MPF vai à Justiça contra União, estado e município para garantir novo abrigo a indígenas Warao em Marabá (PA)

Ação aponta condições degradantes e violações de direitos humanos em abrigo improvisado

Procuradoria da República no Pará

O Ministério Público Federal (MPF) entrou com ação na Justiça Federal, no último dia 4, com pedido de decisão urgente para obrigar a União, o estado do Pará, o município de Marabá e a Fundação Nacional dos Povos Indígenas (Funai) a providenciarem um novo local de acolhimento para indígenas da etnia Warao e apresentarem plano de contingência para enfrentamento do fluxo migratório.

A ação é fruto de um procedimento de acompanhamento do tema em andamento no MPF desde 2020. Segundo a procuradora da República Gabriela Puggi Aguiar, autora da ação, as tentativas de solucionar os problemas sem levar o caso à Justiça não foram suficientes para pôr fim às precariedades enfrentadas pela comunidade.

Atualmente, cerca de 76 pessoas (15 famílias) estão alojadas no prédio de uma antiga escola, em condições descritas pelo órgão como “degradantes e violadoras da dignidade humana”.

Insalubridade e riscos à saúde – Vistorias técnicas realizadas por agentes do MPF e relatórios do Ministério Público do Trabalho (MPT) detalham um cenário de extrema vulnerabilidade no atual abrigo. Entre as irregularidades apontadas na ação, destacam-se:

• Saneamento e água: existência de esgoto a céu aberto em frente ao alojamento e próximo ao local das refeições. A água fornecida pela companhia local apresenta coloração avermelhada e é considerada imprópria para o consumo, sendo utilizada apenas para limpeza e banho.
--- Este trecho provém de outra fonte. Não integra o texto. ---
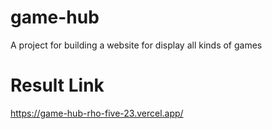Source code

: # game-hub

A project for building a website for display all kinds of games

# Result Link

https://game-hub-rho-five-23.vercel.app/
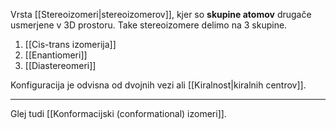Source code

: Vrsta [[Stereoizomeri|stereoizomerov]], kjer so **skupine atomov** drugače usmerjene v 3D prostoru. Take stereoizomere delimo na 3 skupine.
1. [[Cis-trans izomerija]]
2. [[Enantiomeri]]
3. [[Diastereomeri]]

Konfiguracija je odvisna od dvojnih vezi ali [[Kiralnost|kiralnih centrov]]. 

---

Glej tudi [[Konformacijski (conformational) izomeri]].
A água para beber e cozinhar provém de poços artesianos vizinhos e é armazenada de forma precária.

•  Infraestrutura: o local possui apenas dois banheiros em mau funcionamento para todas as 76 pessoas, com vasos entupidos e infiltrações. A cozinha é improvisada, situada próxima ao esgoto, e as famílias dormem em colchões espalhados pelo chão ou em redes em salas de aula superlotadas e sem divisórias.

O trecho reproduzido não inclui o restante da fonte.